* Problem to work on: Note on the material below: return exactly the lines from the line that holds "### Retrieval Tools" through the line that holds "out to dry.", and leave out each picture.

::: The data :::

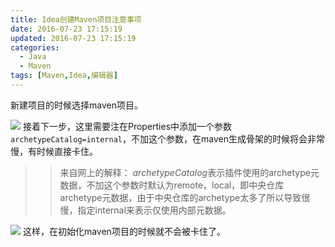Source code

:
 ```yaml
---
title: Idea创建Maven项目注意事项
date: 2016-07-23 17:15:19
updated: 2016-07-23 17:15:19
categories: 
  - Java
  - Maven
tags: [Maven,Idea,编辑器]
---
```

新建项目的时候选择maven项目。
<!-- more -->
![](http://image.cyanide.top/images/idea%E5%88%9B%E5%BB%BAMaven%E9%A1%B9%E7%9B%AE%E6%B3%A8%E6%84%8F%E4%BA%8B%E9%A1%B9/1.png)
接着下一步，这里需要注在Properties中添加一个参数`archetypeCatalog=internal`，不加这个参数，在maven生成骨架的时候将会非常慢，有时候直接卡住。
>>来自网上的解释：
>>*archetypeCatalog*表示插件使用的archetype元数据，不加这个参数时默认为remote，local，即中央仓库archetype元数据，由于中央仓库的archetype太多了所以导致很慢，指定internal来表示仅使用内部元数据。

![](http://image.cyanide.top/images/2.png)
这样，在初始化maven项目的时候就不会被卡住了。
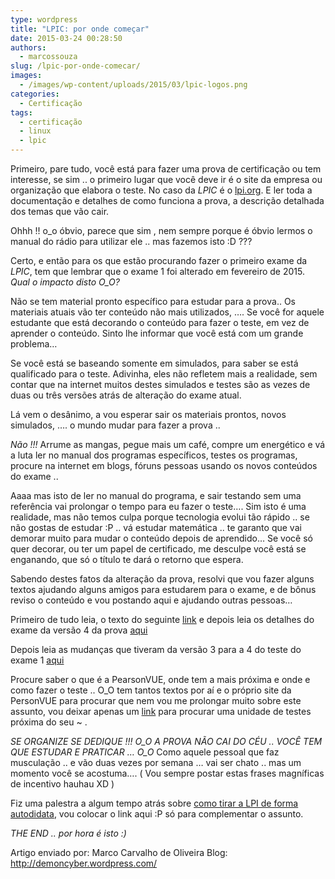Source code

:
 ```yaml
---
type: wordpress
title: "LPIC: por onde começar"
date: 2015-03-24 00:28:50
authors:
  - marcossouza
slug: /lpic-por-onde-comecar/
images:
  - /images/wp-content/uploads/2015/03/lpic-logos.png
categories:
  - Certificação
tags:
  - certificação
  - linux
  - lpic
---
```


Primeiro, pare tudo, você está para fazer uma prova de certificação ou tem
interesse, se sim .. o primeiro lugar que você deve ir é o site da empresa
ou organização que elabora o teste. No caso da *LPIC* é o <a title="lpi" href="http://www.lpi.org/" target="_blank">lpi.org</a>. E ler toda a documentação e detalhes de como funciona a prova, a descrição detalhada dos temas que vão cair.

Ohhh !! o_o óbvio, parece que sim , nem sempre porque é óbvio lermos o manual do rádio para utilizar ele .. mas fazemos isto :D ???

Certo, e então para os que estão procurando fazer o primeiro exame da *LPIC*, tem que lembrar que o exame 1 foi alterado em fevereiro de 2015. *Qual o impacto disto O_O?*

Não se tem material pronto específico para estudar para a prova.. Os materiais atuais vão ter conteúdo não mais utilizados, …. Se você for aquele estudante que está decorando o conteúdo para fazer o teste, em vez de aprender o conteúdo. Sinto lhe informar que você está com um grande
problema…

Se você está se baseando somente em simulados, para saber se está qualificado para o teste. Adivinha, eles não refletem mais a realidade, sem contar que na internet muitos destes simulados e testes são as vezes de duas ou três versões atrás de alteração do exame atual.

Lá vem o desânimo, a vou esperar sair os materiais prontos, novos simulados, …. o mundo mudar para fazer a prova ..

*Não !!!* Arrume as mangas, pegue mais um café, compre um energético e vá a luta ler no manual dos programas específicos, testes os programas, procure na internet em blogs, fóruns pessoas usando os novos conteúdos do exame ..

Aaaa mas isto de ler no manual do programa, e sair testando sem uma referência vai prolongar o tempo para eu fazer o teste…. Sim isto é uma realidade, mas não temos culpa porque tecnologia evolui tão rápido .. se não gostas de estudar :P .. vá estudar matemática .. te garanto que vai
demorar muito para mudar o conteúdo depois de aprendido… Se você só quer decorar, ou ter um papel de certificado, me desculpe você está se enganando, que só o título te dará o retorno que espera.

Sabendo destes fatos da alteração da prova, resolvi que vou fazer alguns textos ajudando alguns amigos para estudarem para o exame, e de bônus reviso o conteúdo e vou postando aqui e ajudando outras pessoas…

Primeiro de tudo leia, o texto do seguinte <a href="https://www.lpi.org/certification/get-certified-lpi/lpic-1-linux-server-professional/" target="_blank">link</a> e depois leia os detalhes do exame da versão 4 da prova <a href="http://wiki.lpi.org/wiki/LPIC-1_Objectives_V4" target="_blank">aqui</a>

Depois leia as mudanças que tiveram da versão 3 para a 4 do teste do exame 1 <a href="http://wiki.lpi.org/wiki/LPIC1SummaryVersion3To4" target="_blank">aqui</a>

Procure saber o que é a PearsonVUE, onde tem a mais próxima e onde e como fazer o teste .. O_O tem tantos textos por aí e o próprio site da PersonVUE para procurar que nem vou me prolongar muito sobre este assunto, vou deixar apenas um <a href="http://www.pearsonvue.com/lpi/locate/" target="_blank">link</a> para procurar uma unidade de testes próxima do seu ~ .

*SE ORGANIZE SE DEDIQUE !!! O_O A PROVA NÃO CAI DO CÉU .. VOCÊ TEM QUE ESTUDAR E PRATICAR … O_O* Como aquele pessoal que faz musculação .. e vão duas vezes por semana … vai ser chato .. mas um momento você se acostuma…. ( Vou sempre postar estas frases magníficas de incentivo hauhau XD )

Fiz uma palestra a algum tempo atrás sobre <a href="http://pt.slideshare.net/demoncyber/lpi-autodidata-flisol-florianopolis" target="_blank">como tirar a LPI de forma autodidata</a>, vou colocar o link aqui :P só para complementar o assunto.

*THE END .. por hora é isto :)*

Artigo enviado por: Marco Carvalho de Oliveira
Blog: <a href="http://demoncyber.wordpress.com/" target="_blank">http://demoncyber.wordpress.com/</a>
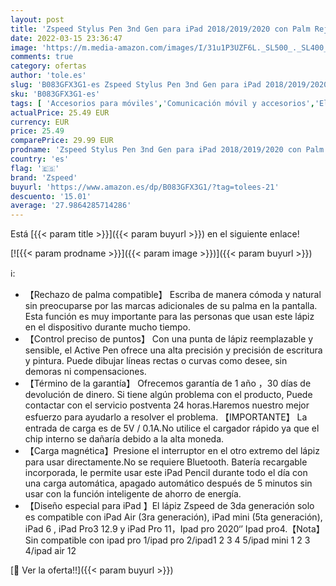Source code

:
 ```yaml
---
layout: post
title: 'Zspeed Stylus Pen 3nd Gen para iPad 2018/2019/2020 con Palm Rejection 1.0mm Fine Tip Lápiz iPad Perfectamente Preciso para Escribir  Dibujar  Tomar Notas  Jugar Juegos'
date: 2022-03-15 23:36:47
image: 'https://m.media-amazon.com/images/I/31u1P3UZF6L._SL500_._SL400_.jpg'
comments: true
category: ofertas
author: 'tole.es'
slug: 'B083GFX3G1-es Zspeed Stylus Pen 3nd Gen para iPad 2018/2019/2020 con...'
sku: 'B083GFX3G1-es'
tags: [ 'Accesorios para móviles','Comunicación móvil y accesorios','Electrónica','Punteros para móviles','ipad','zspeed', ]
actualPrice: 25.49 EUR
currency: EUR
price: 25.49
comparePrice: 29.99 EUR
prodname: 'Zspeed Stylus Pen 3nd Gen para iPad 2018/2019/2020 con Palm Rejection 1.0mm Fine Tip Lápiz iPad Perfectamente Preciso para Escribir  Dibujar  Tomar Notas  Jugar Juegos'
country: 'es'
flag: '🇪🇸'
brand: 'Zspeed'
buyurl: 'https://www.amazon.es/dp/B083GFX3G1/?tag=tolees-21'
descuento: '15.01'
average: '27.9864285714286'
---
```


Está [{{< param title >}}]({{< param buyurl >}}) en el siguiente enlace!

[![{{< param prodname >}}]({{< param image >}})]({{< param buyurl >}})

ℹ️:

- 【Rechazo de palma compatible】 Escriba de manera cómoda y natural sin preocuparse por las marcas adicionales de su palma en la pantalla. Esta función es muy importante para las personas que usan este lápiz en el dispositivo durante mucho tiempo.
- 【Control preciso de puntos】 Con una punta de lápiz reemplazable y sensible, el Active Pen ofrece una alta precisión y precisión de escritura y pintura. Puede dibujar líneas rectas o curvas como desee, sin demoras ni compensaciones.
- 【Término de la garantía】 Ofrecemos garantía de 1 año ，30 días de devolución de dinero. Si tiene algún problema con el producto, Puede contactar con el servicio postventa 24 horas.Haremos nuestro mejor esfuerzo para ayudarlo a resolver el problema. 【IMPORTANTE】 La entrada de carga es de 5V / 0.1A.No utilice el cargador rápido ya que el chip interno se dañaría debido a la alta moneda.
- 【Carga magnética】Presione el interruptor en el otro extremo del lápiz para usar directamente.No se requiere Bluetooth. Batería recargable incorporada, le permite usar este iPad Pencil durante todo el día con una carga automática, apagado automático después de 5 minutos sin usar con la función inteligente de ahorro de energía.
- 【Diseño especial para iPad 】El lápiz Zspeed de 3da generación solo es compatible con iPad Air (3ra generación), iPad mini (5ta generación), iPad 6 , iPad Pro3 12.9 y iPad Pro 11，Ipad pro 2020‘’ Ipad pro4.【Nota】Sin compatible con ipad pro 1/ipad pro 2/ipad1 2 3 4 5/ipad mini 1 2 3 4/ipad air 12

[🛒 Ver la oferta!!]({{< param buyurl >}})
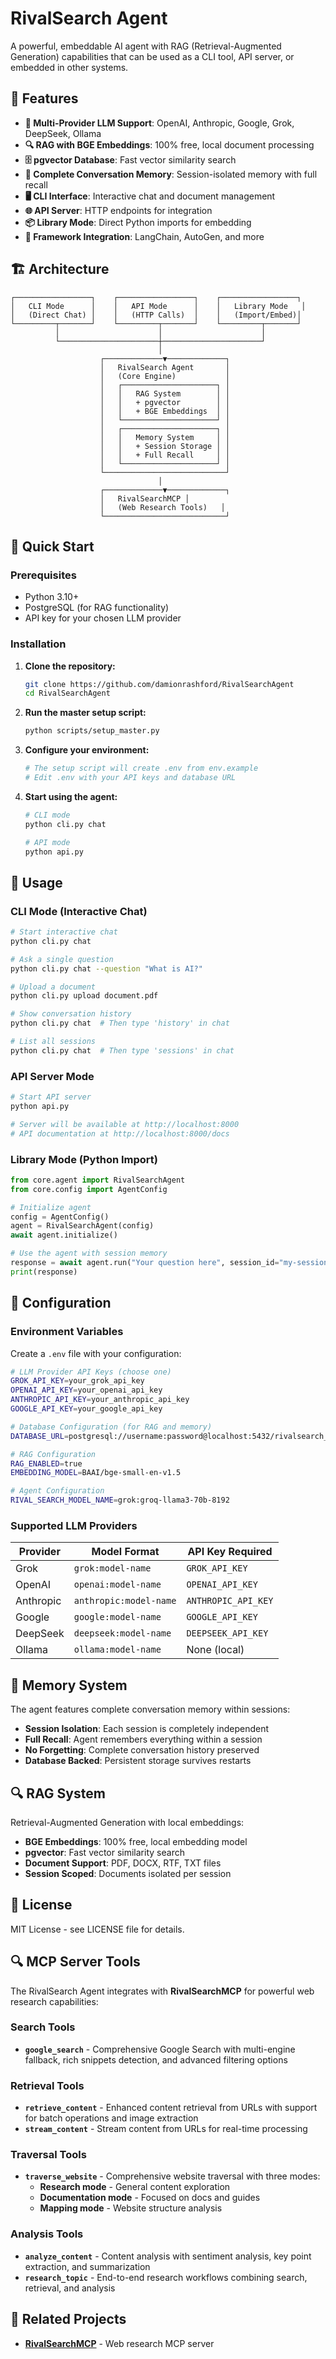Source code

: # RivalSearch Agent

A powerful, embeddable AI agent with RAG (Retrieval-Augmented Generation) capabilities that can be used as a CLI tool, API server, or embedded in other systems.

## 🚀 Features

- **🤖 Multi-Provider LLM Support**: OpenAI, Anthropic, Google, Grok, DeepSeek, Ollama
- **🔍 RAG with BGE Embeddings**: 100% free, local document processing
- **🗄️ pgvector Database**: Fast vector similarity search
- **🧠 Complete Conversation Memory**: Session-isolated memory with full recall
- **🖥️ CLI Interface**: Interactive chat and document management
- **🌐 API Server**: HTTP endpoints for integration
- **📦 Library Mode**: Direct Python imports for embedding
- **🔌 Framework Integration**: LangChain, AutoGen, and more

## 🏗️ Architecture

```
┌─────────────────┐    ┌─────────────────┐    ┌─────────────────┐
│   CLI Mode      │    │   API Mode      │    │   Library Mode   │
│   (Direct Chat) │    │   (HTTP Calls)  │    │   (Import/Embed)│
└─────────┬───────┘    └─────────┬───────┘    └─────────┬───────┘
          │                      │                      │
          └──────────────────────┼──────────────────────┘
                                 │
                    ┌─────────────▼─────────────┐
                    │   RivalSearch Agent       │
                    │   (Core Engine)           │
                    │   ┌─────────────────────┐ │
                    │   │   RAG System        │ │
                    │   │   + pgvector        │ │
                    │   │   + BGE Embeddings  │ │
                    │   └─────────────────────┘ │
                    │   ┌─────────────────────┐ │
                    │   │   Memory System     │ │
                    │   │   + Session Storage │ │
                    │   │   + Full Recall     │ │
                    │   └─────────────────────┘ │
                    └───────────────────────────┘
                                 │
                    ┌─────────────▼─────────────┐
                    │   RivalSearchMCP │
                    │   (Web Research Tools)   │
                    └───────────────────────────┘
```

## 🚀 Quick Start

### Prerequisites
- Python 3.10+
- PostgreSQL (for RAG functionality)
- API key for your chosen LLM provider

### Installation

1. **Clone the repository:**
   ```bash
   git clone https://github.com/damionrashford/RivalSearchAgent
   cd RivalSearchAgent
   ```

2. **Run the master setup script:**
   ```bash
   python scripts/setup_master.py
   ```

3. **Configure your environment:**
   ```bash
   # The setup script will create .env from env.example
   # Edit .env with your API keys and database URL
   ```

4. **Start using the agent:**
   ```bash
   # CLI mode
   python cli.py chat
   
   # API mode
   python api.py
   ```

## 📖 Usage

### CLI Mode (Interactive Chat)
```bash
# Start interactive chat
python cli.py chat

# Ask a single question
python cli.py chat --question "What is AI?"

# Upload a document
python cli.py upload document.pdf

# Show conversation history
python cli.py chat  # Then type 'history' in chat

# List all sessions
python cli.py chat  # Then type 'sessions' in chat
```

### API Server Mode
```bash
# Start API server
python api.py

# Server will be available at http://localhost:8000
# API documentation at http://localhost:8000/docs
```

### Library Mode (Python Import)
```python
from core.agent import RivalSearchAgent
from core.config import AgentConfig

# Initialize agent
config = AgentConfig()
agent = RivalSearchAgent(config)
await agent.initialize()

# Use the agent with session memory
response = await agent.run("Your question here", session_id="my-session")
print(response)
```

## 🔧 Configuration

### Environment Variables

Create a `.env` file with your configuration:

```bash
# LLM Provider API Keys (choose one)
GROK_API_KEY=your_grok_api_key
OPENAI_API_KEY=your_openai_api_key
ANTHROPIC_API_KEY=your_anthropic_api_key
GOOGLE_API_KEY=your_google_api_key

# Database Configuration (for RAG and memory)
DATABASE_URL=postgresql://username:password@localhost:5432/rivalsearch_db

# RAG Configuration
RAG_ENABLED=true
EMBEDDING_MODEL=BAAI/bge-small-en-v1.5

# Agent Configuration
RIVAL_SEARCH_MODEL_NAME=grok:groq-llama3-70b-8192
```

### Supported LLM Providers

| Provider | Model Format | API Key Required |
|----------|--------------|------------------|
| Grok | `grok:model-name` | `GROK_API_KEY` |
| OpenAI | `openai:model-name` | `OPENAI_API_KEY` |
| Anthropic | `anthropic:model-name` | `ANTHROPIC_API_KEY` |
| Google | `google:model-name` | `GOOGLE_API_KEY` |
| DeepSeek | `deepseek:model-name` | `DEEPSEEK_API_KEY` |
| Ollama | `ollama:model-name` | None (local) |



## 🧠 Memory System

The agent features complete conversation memory within sessions:

- **Session Isolation**: Each session is completely independent
- **Full Recall**: Agent remembers everything within a session
- **No Forgetting**: Complete conversation history preserved
- **Database Backed**: Persistent storage survives restarts

## 🔍 RAG System

Retrieval-Augmented Generation with local embeddings:

- **BGE Embeddings**: 100% free, local embedding model
- **pgvector**: Fast vector similarity search
- **Document Support**: PDF, DOCX, RTF, TXT files
- **Session Scoped**: Documents isolated per session



## 📄 License

MIT License - see LICENSE file for details.

## 🔍 MCP Server Tools

The RivalSearch Agent integrates with **RivalSearchMCP** for powerful web research capabilities:

### Search Tools
- **`google_search`** - Comprehensive Google Search with multi-engine fallback, rich snippets detection, and advanced filtering options

### Retrieval Tools  
- **`retrieve_content`** - Enhanced content retrieval from URLs with support for batch operations and image extraction
- **`stream_content`** - Stream content from URLs for real-time processing

### Traversal Tools
- **`traverse_website`** - Comprehensive website traversal with three modes:
  - **Research mode** - General content exploration
  - **Documentation mode** - Focused on docs and guides
  - **Mapping mode** - Website structure analysis

### Analysis Tools
- **`analyze_content`** - Content analysis with sentiment analysis, key point extraction, and summarization
- **`research_topic`** - End-to-end research workflows combining search, retrieval, and analysis

## 🔗 Related Projects

- **[RivalSearchMCP](https://github.com/damionrashford/RivalSearchMCP)** - Web research MCP server
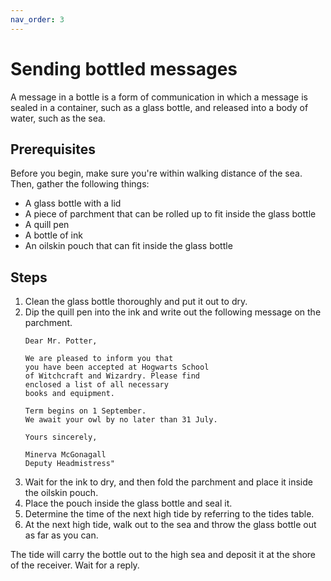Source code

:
 ```yaml
---
nav_order: 3
---
```


# Sending bottled messages

A message in a bottle is a form of communication in which a message is sealed in a container, such as a glass bottle, and released into a body of water, such as the sea.


## Prerequisites

Before you begin, make sure you're within walking distance of the sea. Then, gather the following things:

- A glass bottle with a lid
- A piece of parchment that can be rolled up to fit inside the glass bottle
- A quill pen
- A bottle of ink
- An oilskin pouch that can fit inside the glass bottle

## Steps

1.  Clean the glass bottle thoroughly and put it out to dry.
1.  Dip the quill pen into the ink and write out the following message on the parchment.
    ```
	Dear Mr. Potter,

    We are pleased to inform you that 
	you have been accepted at Hogwarts School 
	of Witchcraft and Wizardry. Please find 
	enclosed a list of all necessary 
	books and equipment.

    Term begins on 1 September. 
	We await your owl by no later than 31 July.

    Yours sincerely,

    Minerva McGonagall
    Deputy Headmistress"
	```
1.  Wait for the ink to dry, and then fold the parchment and place it inside the oilskin pouch.
1.  Place the pouch inside the glass bottle and seal it.
1.  Determine the time of the next high tide by referring to the tides table.
1.  At the next high tide, walk out to the sea and throw the glass bottle out as far as you can.

The tide will carry the bottle out to the high sea and deposit it at the shore of the receiver. Wait for a reply.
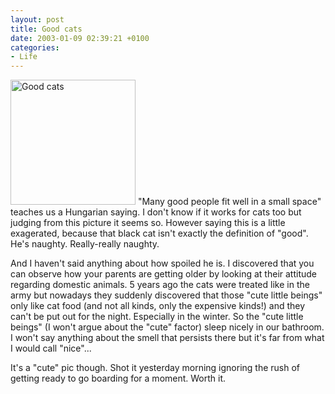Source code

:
 ```yaml
---
layout: post
title: Good cats
date: 2003-01-09 02:39:21 +0100
categories:
- Life
---
```

<a href="http://www.rusiczki.net/blog/blogpics/kittens_in_a_box.php" onclick="window.open('http://www.rusiczki.net/blog/blogpics/kittens_in_a_box.php','popup','width=700,height=700,scrollbars=no,resizable=no,toolbar=no,directories=no,location=no,menubar=no,status=no,left=0,top=0'); return false"><img src="http://www.rusiczki.net/blog/blogpics/kittens_in_a_box-thumb.jpg" width="200" height="200" border="0" alt="Good cats" class="postimage" /></a> "Many good people fit well in a small space" teaches us a Hungarian saying. I don't know if it works for cats too but judging from this picture it seems so. However saying this is a little exagerated, because that black cat isn't exactly the definition of "good". He's naughty. Really-really naughty.

And I haven't said anything about how spoiled he is. I discovered that you can observe how your parents are getting older by looking at their attitude regarding domestic animals. 5 years ago the cats were treated like in the army but nowadays they suddenly discovered that those "cute little beings" only like cat food (and not all kinds, only the expensive kinds!) and they can't be put out for the night. Especially in the winter. So the "cute little beings" (I won't argue about the "cute" factor) sleep nicely in our bathroom. I won't say anything about the smell that persists there but it's far from what I would call "nice"...

It's a "cute" pic though. Shot it yesterday morning ignoring the rush of getting ready to go boarding for a moment. Worth it.
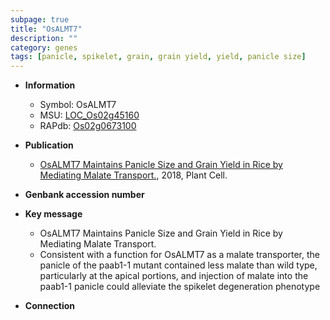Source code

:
```yaml
---
subpage: true
title: "OsALMT7"
description: ""
category: genes
tags: [panicle, spikelet, grain, grain yield, yield, panicle size]
---
```


* **Information**  
    + Symbol: OsALMT7  
    + MSU: [LOC_Os02g45160](http://rice.plantbiology.msu.edu/cgi-bin/ORF_infopage.cgi?orf=LOC_Os02g45160)  
    + RAPdb: [Os02g0673100](http://rapdb.dna.affrc.go.jp/viewer/gbrowse_details/irgsp1?name=Os02g0673100)  

* **Publication**  
    + [OsALMT7 Maintains Panicle Size and Grain Yield in Rice by Mediating Malate Transport.](http://www.ncbi.nlm.nih.gov/pubmed?term=OsALMT7+Maintains+Panicle+Size+and+Grain+Yield+in+Rice+by+Mediating+Malate+Transport.%5BTitle%5D), 2018, Plant Cell.

* **Genbank accession number**  

* **Key message**  
    + OsALMT7 Maintains Panicle Size and Grain Yield in Rice by Mediating Malate Transport.
    + Consistent with a function for OsALMT7 as a malate transporter, the panicle of the paab1-1 mutant contained less malate than wild type, particularly at the apical portions, and injection of malate into the paab1-1 panicle could alleviate the spikelet degeneration phenotype

* **Connection**  



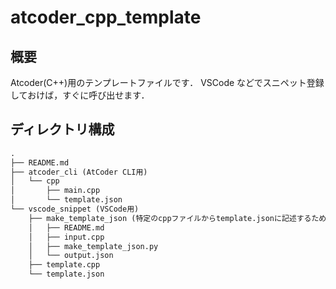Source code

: # atcoder_cpp_template

## 概要

Atcoder(C++)用のテンプレートファイルです．
VSCode などでスニペット登録しておけば，すぐに呼び出せます．

## ディレクトリ構成

```txt
.
├── README.md
├── atcoder_cli (AtCoder CLI用)
│   └── cpp
│       ├── main.cpp
│       └── template.json
└── vscode_snippet (VSCode用)
    ├── make_template_json (特定のcppファイルからtemplate.jsonに記述するためのファイルを出力するプログラム)
    │   ├── README.md
    │   ├── input.cpp
    │   ├── make_template_json.py
    │   └── output.json
    ├── template.cpp
    └── template.json
```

:::

* Output for this exercise:
### Retrieval Tools  
- **`retrieve_content`** - Enhanced content retrieval from URLs with support for batch operations and image extraction
- **`stream_content`** - Stream content from URLs for real-time processing

### Traversal Tools
- **`traverse_website`** - Comprehensive website traversal with three modes:
  - **Research mode** - General content exploration
  - **Documentation mode** - Focused on docs and guides
  - **Mapping mode** - Website structure analysis

### Analysis Tools
- **`analyze_content`** - Content analysis with sentiment analysis, key point extraction, and summarization
- **`research_topic`** - End-to-end research workflows combining search, retrieval, and analysis

## 🔗 Related Projects

- **[RivalSearchMCP](https://github.com/damionrashford/RivalSearchMCP)** - Web research MCP server
Source code

:
 ```yaml
---
nav_order: 3
---
```


# Sending bottled messages

A message in a bottle is a form of communication in which a message is sealed in a container, such as a glass bottle, and released into a body of water, such as the sea.


## Prerequisites

Before you begin, make sure you're within walking distance of the sea. Then, gather the following things:

- A glass bottle with a lid
- A piece of parchment that can be rolled up to fit inside the glass bottle
- A quill pen
- A bottle of ink
- An oilskin pouch that can fit inside the glass bottle

## Steps

1.  Clean the glass bottle thoroughly and put it out to dry.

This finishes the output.